Alex Minnaar
Machine Learning at University College London. Research Engineer at Nitro.

Email
Github
LinkedIn

Categories

Recent Posts

Implementing the DistBelief Deep Neural Network Training Framework with Akka

Word2Vec Tutorial Part II: The Continuous Bag-of-Words Model

Word2Vec Tutorial Part I: The Skip-Gram Model

Distributed Online Latent Dirichlet Allocation with Apache Spark

Deep Learning Basics: Neural Networks, Backpropagation and Stochastic Gradient Descent

Building a Shoutbox App with Cassandra and Node.js

Building a Distributed Binary Search Tree with Akka

Introduction to the Multithreading Problem and the Akka Actor Solution

ScalaNER: A Scala Wrapper for the Stanford NER Tool with Some Added Features

Online Latent Dirichlet Allocation - The Best Option for Topic Modeling with Large Data Sets

Latent Dirichlet Allocation in Scala Part II - The Code

Introduction to the Multithreading Problem and the Akka Actor Solution

The Multithreading Problem

Nowadays, computers have multiple execution cores meaning that they can execute multiple tasks at the same time rather than sequentially. Obviously this makes things much faster but it also presents some new problems. The term multithreading refers to the process in which multiple threads execute code in the same program simultaneously. The inherent problem with multithreading lies in the fact that although each thread acts independently, their memory is shared. Therefore, it is possible for threads to change shared memory values without other threads knowing which can create problems. Let's use a bank account as an example. Consider the following code that implements a bank account with deposit and withdraw methods.

class BankAccount{

    private var balance = 0

    def deposit(amount: Int): Unit = 
        if (amount > 0) balance = balance + amount

    def withdraw(amount: Int): Int =
        if (0 < amount && amount <= balance){
            balance = balance - amount
            balance
        } else throw new Error("insufficient funds")

}

Here is a scenario where multithreading can cause problems. Let's say that balance=40 dollars and thread A would like to withdraw 30 dollars. This satisfies both conditions in the if statement so thread A enters the code block where the 30 dollars is subtracted from the balance. However, before thread A changes the balance, a second thread, thread B, wants to withdraw 20 dollars. Since thread A has not yet changed the balance, thread B also satisfies the if statement and enters the code block where the balance can be changed. So thread A subtracts $30 from the balance and then thread B subtracts 20 dollars from the balance leaving us with a balance of -10 dollars. Clearly, this is a problem!

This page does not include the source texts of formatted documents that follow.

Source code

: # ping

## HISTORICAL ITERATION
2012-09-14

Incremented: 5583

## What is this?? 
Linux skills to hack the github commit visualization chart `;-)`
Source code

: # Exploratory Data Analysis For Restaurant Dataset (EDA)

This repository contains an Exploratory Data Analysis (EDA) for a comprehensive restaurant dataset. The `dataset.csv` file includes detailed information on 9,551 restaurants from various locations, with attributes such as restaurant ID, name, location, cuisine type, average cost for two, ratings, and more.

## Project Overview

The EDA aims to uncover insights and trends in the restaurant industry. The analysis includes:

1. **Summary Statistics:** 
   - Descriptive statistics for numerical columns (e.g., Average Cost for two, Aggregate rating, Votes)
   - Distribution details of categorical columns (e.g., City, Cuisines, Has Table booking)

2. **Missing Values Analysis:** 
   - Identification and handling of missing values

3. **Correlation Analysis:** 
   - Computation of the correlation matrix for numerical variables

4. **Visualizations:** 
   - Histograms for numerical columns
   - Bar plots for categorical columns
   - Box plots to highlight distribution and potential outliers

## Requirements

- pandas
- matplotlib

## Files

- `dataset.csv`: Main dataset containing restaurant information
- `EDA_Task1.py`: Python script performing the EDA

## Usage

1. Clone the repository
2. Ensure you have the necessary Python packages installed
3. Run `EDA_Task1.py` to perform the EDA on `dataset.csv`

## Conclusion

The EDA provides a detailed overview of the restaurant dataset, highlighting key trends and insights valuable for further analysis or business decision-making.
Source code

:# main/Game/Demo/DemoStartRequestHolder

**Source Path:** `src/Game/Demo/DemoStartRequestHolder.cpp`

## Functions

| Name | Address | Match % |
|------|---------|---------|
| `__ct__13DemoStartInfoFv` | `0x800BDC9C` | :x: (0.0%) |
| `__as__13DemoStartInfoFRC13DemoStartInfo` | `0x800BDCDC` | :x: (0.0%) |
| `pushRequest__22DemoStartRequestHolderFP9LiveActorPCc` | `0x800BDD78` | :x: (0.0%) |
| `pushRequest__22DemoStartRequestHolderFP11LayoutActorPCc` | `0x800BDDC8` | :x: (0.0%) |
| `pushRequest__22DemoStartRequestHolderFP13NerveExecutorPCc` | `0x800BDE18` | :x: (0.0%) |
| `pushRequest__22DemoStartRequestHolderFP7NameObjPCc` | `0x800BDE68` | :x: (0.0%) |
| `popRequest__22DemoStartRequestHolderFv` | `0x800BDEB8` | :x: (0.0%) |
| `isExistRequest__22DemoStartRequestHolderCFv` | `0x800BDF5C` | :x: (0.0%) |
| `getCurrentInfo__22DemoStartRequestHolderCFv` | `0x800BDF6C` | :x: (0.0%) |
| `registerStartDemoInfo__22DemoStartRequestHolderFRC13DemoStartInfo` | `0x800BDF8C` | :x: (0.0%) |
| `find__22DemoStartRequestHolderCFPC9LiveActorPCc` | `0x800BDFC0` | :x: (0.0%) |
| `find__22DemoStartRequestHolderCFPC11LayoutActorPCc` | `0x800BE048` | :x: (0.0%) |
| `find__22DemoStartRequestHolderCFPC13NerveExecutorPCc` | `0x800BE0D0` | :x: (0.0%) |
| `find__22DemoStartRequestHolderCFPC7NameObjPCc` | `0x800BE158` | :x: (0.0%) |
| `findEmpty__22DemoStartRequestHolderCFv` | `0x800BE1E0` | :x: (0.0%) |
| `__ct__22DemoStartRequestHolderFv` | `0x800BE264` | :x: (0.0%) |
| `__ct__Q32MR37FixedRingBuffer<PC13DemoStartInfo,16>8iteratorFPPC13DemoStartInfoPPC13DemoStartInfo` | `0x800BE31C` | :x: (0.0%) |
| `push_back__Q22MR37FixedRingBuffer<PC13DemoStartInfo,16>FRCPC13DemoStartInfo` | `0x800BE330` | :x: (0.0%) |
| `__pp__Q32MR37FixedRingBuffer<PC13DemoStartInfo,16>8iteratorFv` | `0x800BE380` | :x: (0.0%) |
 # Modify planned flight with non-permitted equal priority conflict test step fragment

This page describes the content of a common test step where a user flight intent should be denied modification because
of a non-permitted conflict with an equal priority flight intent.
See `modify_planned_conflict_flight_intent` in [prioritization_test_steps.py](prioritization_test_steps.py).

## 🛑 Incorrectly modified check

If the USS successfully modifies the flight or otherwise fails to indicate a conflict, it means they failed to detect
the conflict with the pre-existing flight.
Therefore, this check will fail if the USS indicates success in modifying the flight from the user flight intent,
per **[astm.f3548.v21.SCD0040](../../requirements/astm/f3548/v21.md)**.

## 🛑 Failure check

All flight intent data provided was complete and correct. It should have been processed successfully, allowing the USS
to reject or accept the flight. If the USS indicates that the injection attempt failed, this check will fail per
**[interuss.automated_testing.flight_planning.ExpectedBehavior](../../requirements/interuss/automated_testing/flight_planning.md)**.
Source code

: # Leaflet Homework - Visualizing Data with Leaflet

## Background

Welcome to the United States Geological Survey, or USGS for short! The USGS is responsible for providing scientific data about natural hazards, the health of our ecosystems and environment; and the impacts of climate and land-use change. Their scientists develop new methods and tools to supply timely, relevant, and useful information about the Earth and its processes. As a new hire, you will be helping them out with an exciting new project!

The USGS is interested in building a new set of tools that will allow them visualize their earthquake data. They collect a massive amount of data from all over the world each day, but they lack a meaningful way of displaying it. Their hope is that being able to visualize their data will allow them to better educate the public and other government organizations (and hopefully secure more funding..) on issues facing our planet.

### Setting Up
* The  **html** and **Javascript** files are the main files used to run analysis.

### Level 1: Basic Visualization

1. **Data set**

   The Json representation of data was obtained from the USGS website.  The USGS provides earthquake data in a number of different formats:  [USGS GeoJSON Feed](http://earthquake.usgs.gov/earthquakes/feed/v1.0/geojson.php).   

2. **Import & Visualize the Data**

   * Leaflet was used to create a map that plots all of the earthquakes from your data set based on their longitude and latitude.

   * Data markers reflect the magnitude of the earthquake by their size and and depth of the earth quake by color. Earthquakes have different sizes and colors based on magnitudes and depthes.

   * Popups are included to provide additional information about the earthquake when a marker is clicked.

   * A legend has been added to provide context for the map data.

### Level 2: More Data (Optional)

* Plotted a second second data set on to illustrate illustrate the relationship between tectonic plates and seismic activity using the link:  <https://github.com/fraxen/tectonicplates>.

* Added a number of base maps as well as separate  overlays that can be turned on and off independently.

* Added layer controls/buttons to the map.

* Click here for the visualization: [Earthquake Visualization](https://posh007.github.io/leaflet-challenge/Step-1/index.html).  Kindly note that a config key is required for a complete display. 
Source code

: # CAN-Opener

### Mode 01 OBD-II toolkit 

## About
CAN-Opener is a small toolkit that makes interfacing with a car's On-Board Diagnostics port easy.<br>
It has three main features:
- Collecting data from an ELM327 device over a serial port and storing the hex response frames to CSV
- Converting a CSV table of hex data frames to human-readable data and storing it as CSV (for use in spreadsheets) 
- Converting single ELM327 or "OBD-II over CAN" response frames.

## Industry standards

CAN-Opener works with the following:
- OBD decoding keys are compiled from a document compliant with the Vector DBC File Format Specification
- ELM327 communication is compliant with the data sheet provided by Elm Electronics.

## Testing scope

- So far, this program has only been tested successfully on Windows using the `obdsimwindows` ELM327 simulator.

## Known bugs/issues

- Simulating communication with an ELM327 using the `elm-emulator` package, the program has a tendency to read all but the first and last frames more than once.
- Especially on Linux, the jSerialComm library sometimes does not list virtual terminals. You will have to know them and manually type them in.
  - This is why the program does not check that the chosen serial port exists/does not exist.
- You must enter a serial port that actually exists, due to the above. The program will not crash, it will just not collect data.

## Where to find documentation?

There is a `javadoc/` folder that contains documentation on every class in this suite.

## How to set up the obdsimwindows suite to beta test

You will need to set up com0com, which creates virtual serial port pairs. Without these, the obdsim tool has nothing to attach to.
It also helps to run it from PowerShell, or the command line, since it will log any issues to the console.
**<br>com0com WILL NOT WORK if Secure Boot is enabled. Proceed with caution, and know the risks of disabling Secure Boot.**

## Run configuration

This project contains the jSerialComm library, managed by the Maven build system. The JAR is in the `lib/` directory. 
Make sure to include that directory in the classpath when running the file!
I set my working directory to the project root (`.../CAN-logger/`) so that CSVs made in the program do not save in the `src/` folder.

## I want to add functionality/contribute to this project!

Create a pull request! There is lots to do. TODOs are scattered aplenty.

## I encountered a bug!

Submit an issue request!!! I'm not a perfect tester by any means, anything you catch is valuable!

Hopefully it is clear that the problem comes from the fact that the shared balance variable can be changed by any thread at any time so no thread can really be sure what value it holds. One solution is for a thread to be able to reserve the memory values that it will be using so that no other thread can change them. This is called locking.

Using Locks (Synchronous)

As stated previously, locking tries to solve the multithreading problem by protecting the shared memory value (in this case balance). Scala does this with synchronization. Consider the same code as above but now each method definition is wrapped in this.synchronized.

class BankAccount{

    private var balance = 0

    def deposit(amount: Int): Unit = this.synchronized {
        if (amount > 0) balance = balance + amount
    }

    def withdraw(amount: Int): Int = this.synchronized {
        if (0 < amount && amount <= balance){
            balance = balance - amount
            balance
        } else throw new Error("insufficient funds")
   }

}

Now deposit and withdraw each exit as one atomic unit meaning that only one thread can access them at a time (all others are blocked and must wait until the blocking thread is finished). Now that all methods that can change balance are synchronized, conflicts such as the ones described above can no longer occur. Unfortunately, the problem still is not completely solved because synchronization produces a few new problems. For example, consider another BankAccount method called transfer which withdraws money from one account and deposits it into another with the following synchronized code.

def transfer(from: BankAccount, to: BankAccount, amount: Int): Unit = {
    from.synchronized {
        to.synchronized {
            from.withdraw(amount)
            to.deposit(amount)
        }
    }
}

The withdrawal and deposit steps must be synchronized so that no thread can access the balance between withdrawal and deposit (at this point the amount transfered would not be anywhere). The problem occurs when thread A wants to transfer money from account A to account B at the same time that thread B wants to transfer money from account B to account A. When this happens thread A would lock account A and thread B would lock account B and each thread would wait for the other to release the lock which would take forever! This is not good and it is called a dead-lock which is a common problem with synchronization. There are ways of dealing with dead-locks but they are complicated and can make your code difficult to read. In addition, stopping and starting threads when they become blocked turns out to be very bad for CPU utilization which will make your code run slower. It would be much better if we could deal with this multithreading problem in such a way that we do not have to use any kind of blocking. This is what the Akka actor model does.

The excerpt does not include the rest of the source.